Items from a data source
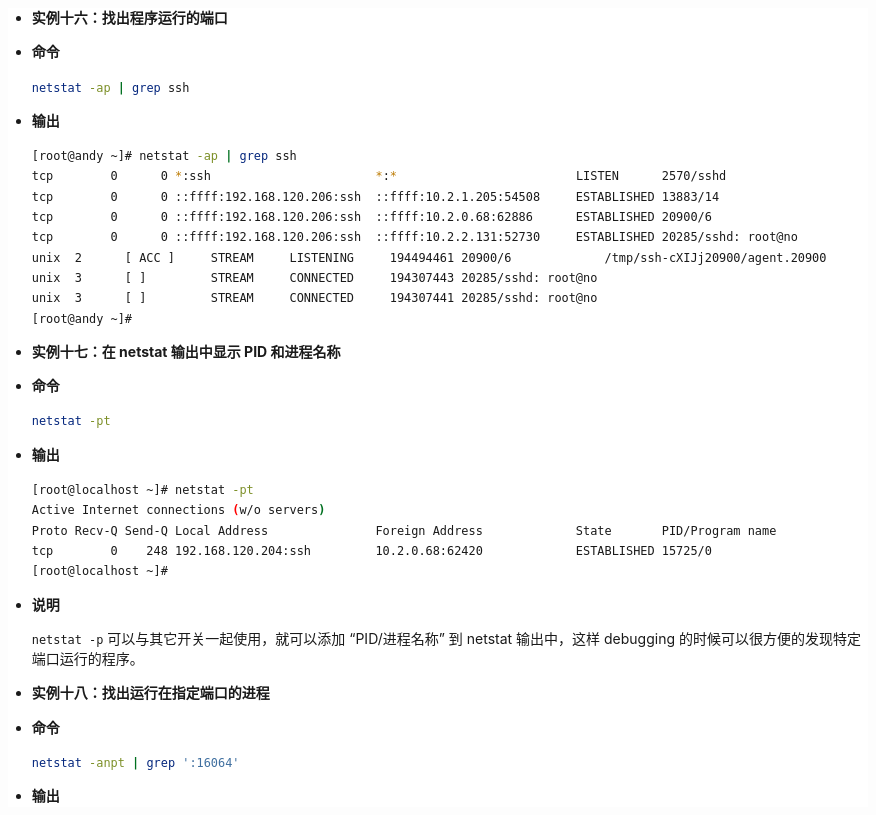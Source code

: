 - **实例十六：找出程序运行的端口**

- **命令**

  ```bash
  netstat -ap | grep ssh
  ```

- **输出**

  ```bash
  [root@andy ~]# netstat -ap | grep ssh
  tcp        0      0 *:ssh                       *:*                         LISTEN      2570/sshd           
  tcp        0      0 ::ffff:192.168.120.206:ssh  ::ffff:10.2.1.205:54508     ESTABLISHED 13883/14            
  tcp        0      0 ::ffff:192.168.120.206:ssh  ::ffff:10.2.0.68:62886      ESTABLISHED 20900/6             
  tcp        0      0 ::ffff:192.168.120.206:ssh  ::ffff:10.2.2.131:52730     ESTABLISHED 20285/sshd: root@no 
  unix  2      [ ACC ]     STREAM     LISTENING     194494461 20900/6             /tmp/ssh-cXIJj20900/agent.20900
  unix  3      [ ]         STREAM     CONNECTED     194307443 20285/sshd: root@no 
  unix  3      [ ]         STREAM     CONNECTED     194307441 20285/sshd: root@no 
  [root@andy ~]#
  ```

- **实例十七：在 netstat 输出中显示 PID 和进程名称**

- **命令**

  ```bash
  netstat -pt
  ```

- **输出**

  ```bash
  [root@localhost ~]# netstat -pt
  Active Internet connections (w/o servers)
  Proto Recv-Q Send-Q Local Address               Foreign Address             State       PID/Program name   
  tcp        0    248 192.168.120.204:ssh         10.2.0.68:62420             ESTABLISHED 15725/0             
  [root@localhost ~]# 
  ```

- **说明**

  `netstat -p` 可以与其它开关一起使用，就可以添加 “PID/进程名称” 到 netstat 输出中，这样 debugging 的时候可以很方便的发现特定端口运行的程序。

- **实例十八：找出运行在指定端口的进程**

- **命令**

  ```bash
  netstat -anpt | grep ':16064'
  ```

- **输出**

...

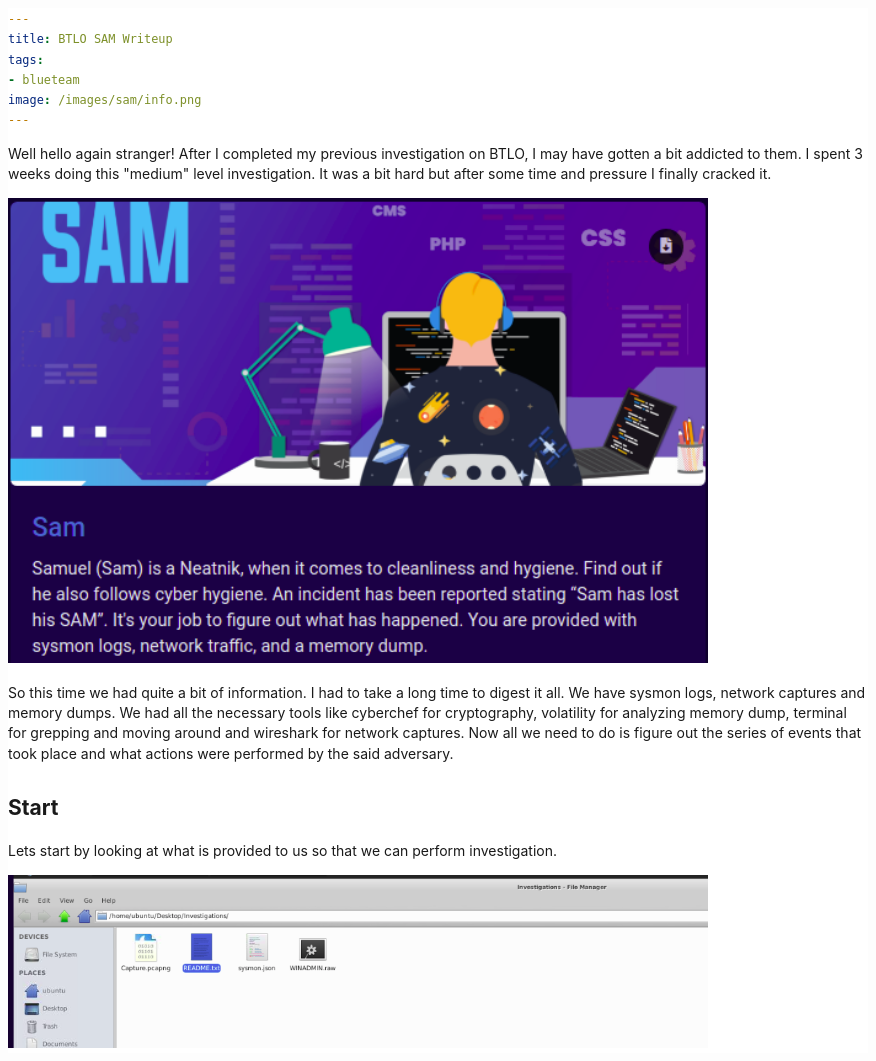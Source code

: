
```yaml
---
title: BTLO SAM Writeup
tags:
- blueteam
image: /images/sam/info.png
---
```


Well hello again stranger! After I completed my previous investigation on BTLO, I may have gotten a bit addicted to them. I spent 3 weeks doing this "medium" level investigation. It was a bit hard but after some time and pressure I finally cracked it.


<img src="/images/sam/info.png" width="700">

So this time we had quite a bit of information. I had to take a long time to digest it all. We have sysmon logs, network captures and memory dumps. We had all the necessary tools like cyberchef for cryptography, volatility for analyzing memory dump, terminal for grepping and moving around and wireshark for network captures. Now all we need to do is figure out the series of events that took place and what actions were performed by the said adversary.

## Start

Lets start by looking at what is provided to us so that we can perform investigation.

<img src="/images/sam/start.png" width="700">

...

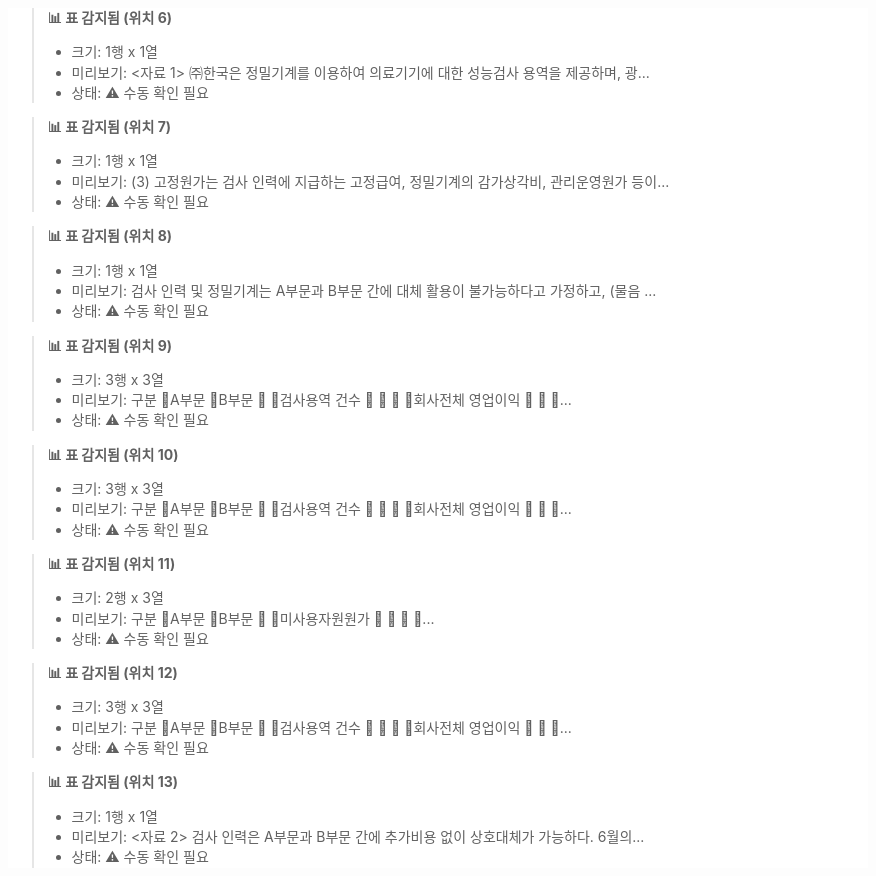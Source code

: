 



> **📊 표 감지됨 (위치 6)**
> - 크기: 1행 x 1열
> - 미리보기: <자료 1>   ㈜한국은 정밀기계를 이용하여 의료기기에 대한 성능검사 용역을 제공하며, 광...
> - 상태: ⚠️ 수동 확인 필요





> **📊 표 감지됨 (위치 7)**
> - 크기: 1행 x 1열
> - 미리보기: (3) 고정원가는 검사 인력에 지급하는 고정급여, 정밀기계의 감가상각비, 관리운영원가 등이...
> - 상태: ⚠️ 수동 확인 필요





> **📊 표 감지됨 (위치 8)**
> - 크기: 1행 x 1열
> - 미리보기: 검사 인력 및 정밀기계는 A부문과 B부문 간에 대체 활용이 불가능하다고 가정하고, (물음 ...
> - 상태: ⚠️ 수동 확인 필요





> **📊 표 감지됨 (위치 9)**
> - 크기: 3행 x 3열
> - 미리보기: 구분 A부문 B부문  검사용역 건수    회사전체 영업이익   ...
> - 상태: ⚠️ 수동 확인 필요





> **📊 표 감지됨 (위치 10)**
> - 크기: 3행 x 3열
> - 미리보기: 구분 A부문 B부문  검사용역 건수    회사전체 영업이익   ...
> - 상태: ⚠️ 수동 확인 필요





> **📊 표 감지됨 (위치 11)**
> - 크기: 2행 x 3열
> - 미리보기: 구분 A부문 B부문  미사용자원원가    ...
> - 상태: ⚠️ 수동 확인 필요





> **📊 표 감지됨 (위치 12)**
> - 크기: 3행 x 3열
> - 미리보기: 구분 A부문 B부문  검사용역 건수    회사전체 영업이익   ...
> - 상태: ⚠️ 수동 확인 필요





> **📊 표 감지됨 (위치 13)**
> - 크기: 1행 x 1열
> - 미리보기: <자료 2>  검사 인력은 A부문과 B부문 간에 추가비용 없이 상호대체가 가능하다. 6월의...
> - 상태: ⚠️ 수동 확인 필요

> _What is being asked_
Your reply should consist of a single number, the count of lines in the records above that contain the string "netstat".

> _Exercise result_
7